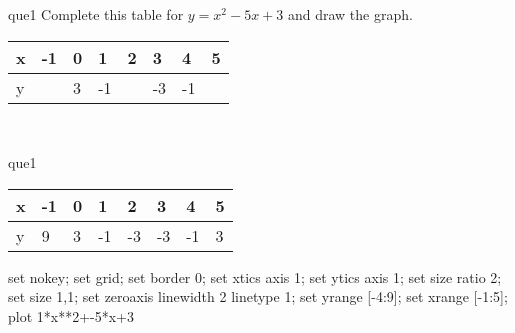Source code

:\documentclass[13.5pt, varwidth=true]{beamer}
\begin{document}
\begin{frame}[shrink=19,fragile]
	\begin{beamercolorbox}[rounded=true, left, shadow=true,wd=14.8cm]{que1}
		 Complete this table for $y = x^{2} - 5x + 3$ and draw the graph. \\[0.3cm] \renewcommand{\arraystretch}{1.2}\begin{tabular}{|C|C|C|C|C|C|C|C|} \hline x & -1 & 0 & 1 & 2 & 3 & 4 & 5 \\ \hline y &  & 3 & -1 &  & -3 & -1 & \\ \hline \end{tabular}\\[0.3cm]
	\end{beamercolorbox}
\end{frame}
\begin{frame}[shrink=19,fragile]
	\begin{beamercolorbox}[rounded=true, left, shadow=true,wd=14.8cm]{que1}
		\renewcommand{\arraystretch}{1.2}\begin{tabular}{|C|C|C|C|C|C|C|C|} \hline x & -1 & 0 & 1 & 2 & 3 & 4 & 5 \\ \hline y & 9 & 3 & -1 & -3 & -3 & -1 & 3\\ \hline \end{tabular}\begin{gnuplot}[terminal=pdf] set nokey; set grid; set border 0; set xtics axis 1; set ytics axis 1; set size ratio 2; set size 1,1; set zeroaxis linewidth 2 linetype 1; set yrange [-4:9]; set xrange [-1:5]; plot 1*x**2+-5*x+3 \end{gnuplot}
	\end{beamercolorbox}
\end{frame}
\end{document}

· · · · ·

The result should be the full listing, retyped exactly and free of pictures.

**Written answer:**
Source code

:\documentclass[13.5pt, varwidth=true]{beamer}
\begin{document}
\begin{frame}[shrink=19,fragile]
	\begin{beamercolorbox}[rounded=true, left, shadow=true,wd=14.8cm]{que1}
		 Complete this table for $y = x^{2} - 5x + 3$ and draw the graph. \\[0.3cm] \renewcommand{\arraystretch}{1.2}\begin{tabular}{|C|C|C|C|C|C|C|C|} \hline x & -1 & 0 & 1 & 2 & 3 & 4 & 5 \\ \hline y &  & 3 & -1 &  & -3 & -1 & \\ \hline \end{tabular}\\[0.3cm]
	\end{beamercolorbox}
\end{frame}
\begin{frame}[shrink=19,fragile]
	\begin{beamercolorbox}[rounded=true, left, shadow=true,wd=14.8cm]{que1}
		\renewcommand{\arraystretch}{1.2}\begin{tabular}{|C|C|C|C|C|C|C|C|} \hline x & -1 & 0 & 1 & 2 & 3 & 4 & 5 \\ \hline y & 9 & 3 & -1 & -3 & -3 & -1 & 3\\ \hline \end{tabular}\begin{gnuplot}[terminal=pdf] set nokey; set grid; set border 0; set xtics axis 1; set ytics axis 1; set size ratio 2; set size 1,1; set zeroaxis linewidth 2 linetype 1; set yrange [-4:9]; set xrange [-1:5]; plot 1*x**2+-5*x+3 \end{gnuplot}
	\end{beamercolorbox}
\end{frame}
\end{document}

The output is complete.